Make an exact copy of every entry below, with the pictures left out.

Segment Start: The data

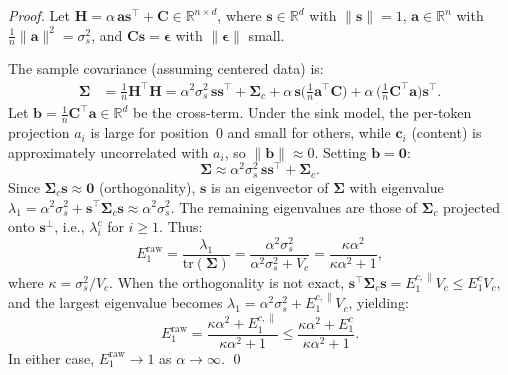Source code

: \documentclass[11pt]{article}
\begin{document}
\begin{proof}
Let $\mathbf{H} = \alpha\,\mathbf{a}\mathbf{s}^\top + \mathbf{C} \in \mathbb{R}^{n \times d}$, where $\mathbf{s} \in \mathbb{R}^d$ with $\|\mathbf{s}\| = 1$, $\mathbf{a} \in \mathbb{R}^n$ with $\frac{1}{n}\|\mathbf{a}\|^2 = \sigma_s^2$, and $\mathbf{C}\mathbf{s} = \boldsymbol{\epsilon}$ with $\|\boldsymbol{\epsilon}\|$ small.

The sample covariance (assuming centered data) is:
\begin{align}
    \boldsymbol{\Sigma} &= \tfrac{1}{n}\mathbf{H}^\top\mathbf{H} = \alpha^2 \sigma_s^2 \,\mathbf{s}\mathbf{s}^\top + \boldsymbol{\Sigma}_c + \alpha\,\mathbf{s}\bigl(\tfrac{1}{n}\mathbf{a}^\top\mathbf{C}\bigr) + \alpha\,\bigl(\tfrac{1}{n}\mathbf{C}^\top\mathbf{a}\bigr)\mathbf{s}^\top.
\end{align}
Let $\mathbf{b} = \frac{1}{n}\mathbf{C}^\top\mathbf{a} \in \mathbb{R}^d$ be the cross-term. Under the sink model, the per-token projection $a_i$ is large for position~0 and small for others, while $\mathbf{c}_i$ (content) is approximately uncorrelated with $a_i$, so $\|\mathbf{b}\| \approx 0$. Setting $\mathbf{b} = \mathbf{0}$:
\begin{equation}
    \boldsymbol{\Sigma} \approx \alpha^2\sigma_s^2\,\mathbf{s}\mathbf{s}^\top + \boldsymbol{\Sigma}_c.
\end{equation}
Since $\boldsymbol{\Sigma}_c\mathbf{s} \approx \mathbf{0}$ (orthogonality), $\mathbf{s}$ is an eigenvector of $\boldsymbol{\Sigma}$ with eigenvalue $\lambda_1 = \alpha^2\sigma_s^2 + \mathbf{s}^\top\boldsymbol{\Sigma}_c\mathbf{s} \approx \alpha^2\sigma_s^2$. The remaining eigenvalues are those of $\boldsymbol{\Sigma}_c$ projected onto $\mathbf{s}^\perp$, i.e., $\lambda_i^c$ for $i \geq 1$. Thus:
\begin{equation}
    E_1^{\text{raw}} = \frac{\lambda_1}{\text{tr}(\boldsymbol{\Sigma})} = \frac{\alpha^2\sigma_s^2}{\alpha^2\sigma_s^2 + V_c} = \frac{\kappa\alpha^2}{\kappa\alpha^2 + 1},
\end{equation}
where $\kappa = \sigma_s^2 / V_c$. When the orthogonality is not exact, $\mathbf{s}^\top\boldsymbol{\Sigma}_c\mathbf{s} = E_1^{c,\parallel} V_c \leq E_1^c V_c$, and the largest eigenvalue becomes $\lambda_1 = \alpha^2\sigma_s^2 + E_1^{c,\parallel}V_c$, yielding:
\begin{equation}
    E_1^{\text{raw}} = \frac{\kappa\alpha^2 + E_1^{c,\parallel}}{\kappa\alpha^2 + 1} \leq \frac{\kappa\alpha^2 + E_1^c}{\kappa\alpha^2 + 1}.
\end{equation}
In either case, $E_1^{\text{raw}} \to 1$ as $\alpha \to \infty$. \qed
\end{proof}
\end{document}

Segment End: The data

** Written solution **
Source code

: \documentclass[11pt]{article}
\begin{document}
\begin{proof}
Let $\mathbf{H} = \alpha\,\mathbf{a}\mathbf{s}^\top + \mathbf{C} \in \mathbb{R}^{n \times d}$, where $\mathbf{s} \in \mathbb{R}^d$ with $\|\mathbf{s}\| = 1$, $\mathbf{a} \in \mathbb{R}^n$ with $\frac{1}{n}\|\mathbf{a}\|^2 = \sigma_s^2$, and $\mathbf{C}\mathbf{s} = \boldsymbol{\epsilon}$ with $\|\boldsymbol{\epsilon}\|$ small.

The sample covariance (assuming centered data) is:
\begin{align}
    \boldsymbol{\Sigma} &= \tfrac{1}{n}\mathbf{H}^\top\mathbf{H} = \alpha^2 \sigma_s^2 \,\mathbf{s}\mathbf{s}^\top + \boldsymbol{\Sigma}_c + \alpha\,\mathbf{s}\bigl(\tfrac{1}{n}\mathbf{a}^\top\mathbf{C}\bigr) + \alpha\,\bigl(\tfrac{1}{n}\mathbf{C}^\top\mathbf{a}\bigr)\mathbf{s}^\top.
\end{align}
Let $\mathbf{b} = \frac{1}{n}\mathbf{C}^\top\mathbf{a} \in \mathbb{R}^d$ be the cross-term. Under the sink model, the per-token projection $a_i$ is large for position~0 and small for others, while $\mathbf{c}_i$ (content) is approximately uncorrelated with $a_i$, so $\|\mathbf{b}\| \approx 0$. Setting $\mathbf{b} = \mathbf{0}$:
\begin{equation}
    \boldsymbol{\Sigma} \approx \alpha^2\sigma_s^2\,\mathbf{s}\mathbf{s}^\top + \boldsymbol{\Sigma}_c.
\end{equation}
Since $\boldsymbol{\Sigma}_c\mathbf{s} \approx \mathbf{0}$ (orthogonality), $\mathbf{s}$ is an eigenvector of $\boldsymbol{\Sigma}$ with eigenvalue $\lambda_1 = \alpha^2\sigma_s^2 + \mathbf{s}^\top\boldsymbol{\Sigma}_c\mathbf{s} \approx \alpha^2\sigma_s^2$. The remaining eigenvalues are those of $\boldsymbol{\Sigma}_c$ projected onto $\mathbf{s}^\perp$, i.e., $\lambda_i^c$ for $i \geq 1$. Thus:
\begin{equation}
    E_1^{\text{raw}} = \frac{\lambda_1}{\text{tr}(\boldsymbol{\Sigma})} = \frac{\alpha^2\sigma_s^2}{\alpha^2\sigma_s^2 + V_c} = \frac{\kappa\alpha^2}{\kappa\alpha^2 + 1},
\end{equation}
where $\kappa = \sigma_s^2 / V_c$. When the orthogonality is not exact, $\mathbf{s}^\top\boldsymbol{\Sigma}_c\mathbf{s} = E_1^{c,\parallel} V_c \leq E_1^c V_c$, and the largest eigenvalue becomes $\lambda_1 = \alpha^2\sigma_s^2 + E_1^{c,\parallel}V_c$, yielding:
\begin{equation}
    E_1^{\text{raw}} = \frac{\kappa\alpha^2 + E_1^{c,\parallel}}{\kappa\alpha^2 + 1} \leq \frac{\kappa\alpha^2 + E_1^c}{\kappa\alpha^2 + 1}.
\end{equation}
In either case, $E_1^{\text{raw}} \to 1$ as $\alpha \to \infty$. \qed
\end{proof}
\end{document}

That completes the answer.